In an interview, he said that Hillingdon Conservatives always had an “ideological position that’s been against social housing”. This comes after the housing proposals announced in the Council’s Budget Report two weeks ago.

The Conservatives announced a £177.8 million budget to increase housing as well as £70 million to improve existing housing stock and a £31.4 million investment in Hillingdon First Limited to deliver new private homes. Leader of the Council, councillor Ian Edwards commented that this is all the council can afford this year.

In an earlier interview, Cllr Edwards explained the reason private housing will also be built as part of the budget and said that he believed that “mixed communities are more sustainable” and “we don’t believe in having council areas and then private areas”.

However, Cllr Curling said that whilst he agrees on this, he believes that the Conservatives’ idea of mixed communities are “segregated” communities within an area using High Point Village as an example, where it is supposed to be a mixed community as they have several private housing units and several social housing units but said: “they’ve segregated the two, so they are not mixed at all”.

Adding to the mixed communities element, Cllr Edwards said: “If I build a flat and sell it privately, there is a profit element, and that profit element subsidises the build of council and social housing” arguing that it is a “subsidy from a property renter to a social renter”.

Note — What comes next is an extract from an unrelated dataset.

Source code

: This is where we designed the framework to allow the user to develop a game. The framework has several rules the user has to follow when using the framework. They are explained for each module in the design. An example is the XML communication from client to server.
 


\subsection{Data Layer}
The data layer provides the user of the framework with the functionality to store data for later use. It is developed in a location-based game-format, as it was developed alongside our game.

But Cllr Curling said that “a lot of these places have been bought and sold many times before they’re even built” and “by the time they are built they have risen in value so much”. Cllr Curling believes that there should be regulations on this system on buying for investing “rather than buying to have a home”.

419 housing units will be built with more than 10,000 existing housing units due for improvement. Cllr Edwards said that the council “aims to bring all homes up to a decent standard. A way of scoring our housing is to ensure that it reaches what is recognised as a decent home”.